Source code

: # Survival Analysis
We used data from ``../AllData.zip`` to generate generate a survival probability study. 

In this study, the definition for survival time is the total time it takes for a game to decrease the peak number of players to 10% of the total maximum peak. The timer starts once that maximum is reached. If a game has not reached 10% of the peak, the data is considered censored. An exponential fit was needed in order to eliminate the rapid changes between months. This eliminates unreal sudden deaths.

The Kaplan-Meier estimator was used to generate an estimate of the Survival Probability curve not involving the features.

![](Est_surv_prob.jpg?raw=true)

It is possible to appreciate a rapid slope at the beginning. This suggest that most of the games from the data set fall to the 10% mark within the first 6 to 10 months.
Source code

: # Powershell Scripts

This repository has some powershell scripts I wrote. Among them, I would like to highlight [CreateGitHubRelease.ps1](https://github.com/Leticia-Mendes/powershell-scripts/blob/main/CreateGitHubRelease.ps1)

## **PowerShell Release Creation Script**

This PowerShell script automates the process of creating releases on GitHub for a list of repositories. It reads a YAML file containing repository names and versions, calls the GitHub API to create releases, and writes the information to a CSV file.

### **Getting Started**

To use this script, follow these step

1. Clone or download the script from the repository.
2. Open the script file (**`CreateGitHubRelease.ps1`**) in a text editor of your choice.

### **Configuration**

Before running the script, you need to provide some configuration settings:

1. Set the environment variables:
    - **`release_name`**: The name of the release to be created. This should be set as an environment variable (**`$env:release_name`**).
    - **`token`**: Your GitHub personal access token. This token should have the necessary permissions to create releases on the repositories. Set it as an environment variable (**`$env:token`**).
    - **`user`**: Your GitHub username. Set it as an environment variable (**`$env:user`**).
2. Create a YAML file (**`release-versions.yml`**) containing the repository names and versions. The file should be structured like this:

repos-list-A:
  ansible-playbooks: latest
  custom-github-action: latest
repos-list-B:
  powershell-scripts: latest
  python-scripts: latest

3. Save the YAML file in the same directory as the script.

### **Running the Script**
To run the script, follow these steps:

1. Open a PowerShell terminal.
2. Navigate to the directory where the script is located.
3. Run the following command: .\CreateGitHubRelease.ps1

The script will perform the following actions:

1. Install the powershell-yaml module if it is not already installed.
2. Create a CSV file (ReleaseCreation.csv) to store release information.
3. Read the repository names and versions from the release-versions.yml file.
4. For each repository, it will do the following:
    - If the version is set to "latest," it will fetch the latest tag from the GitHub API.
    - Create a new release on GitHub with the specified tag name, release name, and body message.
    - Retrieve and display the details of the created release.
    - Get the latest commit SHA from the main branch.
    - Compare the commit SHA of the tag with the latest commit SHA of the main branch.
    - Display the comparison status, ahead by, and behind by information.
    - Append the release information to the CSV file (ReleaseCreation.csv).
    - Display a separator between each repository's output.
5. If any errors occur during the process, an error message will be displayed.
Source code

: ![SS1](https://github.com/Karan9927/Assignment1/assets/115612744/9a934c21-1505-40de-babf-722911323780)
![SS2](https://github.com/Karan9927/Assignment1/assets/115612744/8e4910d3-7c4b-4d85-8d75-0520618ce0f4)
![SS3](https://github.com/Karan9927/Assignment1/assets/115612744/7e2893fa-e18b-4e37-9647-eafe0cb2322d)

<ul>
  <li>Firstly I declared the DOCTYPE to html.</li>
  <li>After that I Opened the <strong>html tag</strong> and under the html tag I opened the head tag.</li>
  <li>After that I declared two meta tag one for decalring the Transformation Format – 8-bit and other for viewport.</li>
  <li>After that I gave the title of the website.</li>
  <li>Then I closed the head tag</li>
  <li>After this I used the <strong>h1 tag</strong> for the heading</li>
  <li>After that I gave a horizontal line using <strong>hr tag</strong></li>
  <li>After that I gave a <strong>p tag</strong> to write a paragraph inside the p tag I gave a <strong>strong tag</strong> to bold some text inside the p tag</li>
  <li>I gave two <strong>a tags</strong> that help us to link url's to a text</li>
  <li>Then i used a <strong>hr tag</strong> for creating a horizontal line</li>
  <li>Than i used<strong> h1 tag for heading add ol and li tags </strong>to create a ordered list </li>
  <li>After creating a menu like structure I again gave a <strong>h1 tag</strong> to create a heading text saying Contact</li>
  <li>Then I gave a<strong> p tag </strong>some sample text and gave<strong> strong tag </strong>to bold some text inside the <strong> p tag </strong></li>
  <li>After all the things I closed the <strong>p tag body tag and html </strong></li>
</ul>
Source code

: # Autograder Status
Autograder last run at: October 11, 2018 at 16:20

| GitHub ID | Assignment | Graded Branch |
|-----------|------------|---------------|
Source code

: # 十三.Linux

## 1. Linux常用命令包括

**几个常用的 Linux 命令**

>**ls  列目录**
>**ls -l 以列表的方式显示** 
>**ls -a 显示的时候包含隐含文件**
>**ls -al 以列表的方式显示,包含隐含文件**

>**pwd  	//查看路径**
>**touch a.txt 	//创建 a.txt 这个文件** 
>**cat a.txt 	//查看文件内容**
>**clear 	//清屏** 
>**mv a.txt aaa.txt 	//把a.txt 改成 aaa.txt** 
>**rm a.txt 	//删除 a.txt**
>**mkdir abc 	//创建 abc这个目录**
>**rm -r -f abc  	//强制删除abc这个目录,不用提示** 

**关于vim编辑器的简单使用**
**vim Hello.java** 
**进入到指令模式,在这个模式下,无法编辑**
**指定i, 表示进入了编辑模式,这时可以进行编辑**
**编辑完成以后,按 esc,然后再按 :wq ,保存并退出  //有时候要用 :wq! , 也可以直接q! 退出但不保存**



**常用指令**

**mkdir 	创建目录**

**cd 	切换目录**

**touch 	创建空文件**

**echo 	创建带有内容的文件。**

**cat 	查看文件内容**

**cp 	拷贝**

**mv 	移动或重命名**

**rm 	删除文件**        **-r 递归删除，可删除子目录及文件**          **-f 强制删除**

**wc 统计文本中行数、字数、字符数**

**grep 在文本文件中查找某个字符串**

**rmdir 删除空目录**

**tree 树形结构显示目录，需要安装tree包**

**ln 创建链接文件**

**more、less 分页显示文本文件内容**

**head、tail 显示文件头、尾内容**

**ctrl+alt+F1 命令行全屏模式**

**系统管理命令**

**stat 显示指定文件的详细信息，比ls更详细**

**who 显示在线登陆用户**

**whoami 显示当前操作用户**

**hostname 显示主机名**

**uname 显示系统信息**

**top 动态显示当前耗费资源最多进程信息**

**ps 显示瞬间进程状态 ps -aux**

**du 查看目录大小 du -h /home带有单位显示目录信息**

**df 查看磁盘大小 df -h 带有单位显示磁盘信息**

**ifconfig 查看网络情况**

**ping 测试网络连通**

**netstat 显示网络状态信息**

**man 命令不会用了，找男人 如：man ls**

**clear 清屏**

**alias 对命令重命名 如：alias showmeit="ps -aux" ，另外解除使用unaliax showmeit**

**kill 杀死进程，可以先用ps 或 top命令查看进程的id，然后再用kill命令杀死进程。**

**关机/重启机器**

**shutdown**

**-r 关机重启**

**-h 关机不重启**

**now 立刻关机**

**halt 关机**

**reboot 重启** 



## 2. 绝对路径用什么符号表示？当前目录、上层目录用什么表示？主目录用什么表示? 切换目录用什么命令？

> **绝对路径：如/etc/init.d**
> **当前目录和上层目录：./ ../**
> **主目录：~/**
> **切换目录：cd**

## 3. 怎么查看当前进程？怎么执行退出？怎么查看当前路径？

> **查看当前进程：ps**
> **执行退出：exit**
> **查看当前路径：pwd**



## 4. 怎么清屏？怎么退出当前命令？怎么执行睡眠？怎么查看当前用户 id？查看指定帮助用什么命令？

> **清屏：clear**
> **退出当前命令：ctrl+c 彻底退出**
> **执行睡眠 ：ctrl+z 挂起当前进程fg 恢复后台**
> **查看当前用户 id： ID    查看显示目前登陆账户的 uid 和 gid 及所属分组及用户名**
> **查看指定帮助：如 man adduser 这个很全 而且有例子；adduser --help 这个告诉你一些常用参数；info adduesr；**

#### [Task details]
Only the lines from the beginning of the material above through the line with "We used data" are wanted; extract them exactly.

#### [Response to this exercise]
Source code

: # Survival Analysis
We used data from ``../AllData.zip`` to generate generate a survival probability study. 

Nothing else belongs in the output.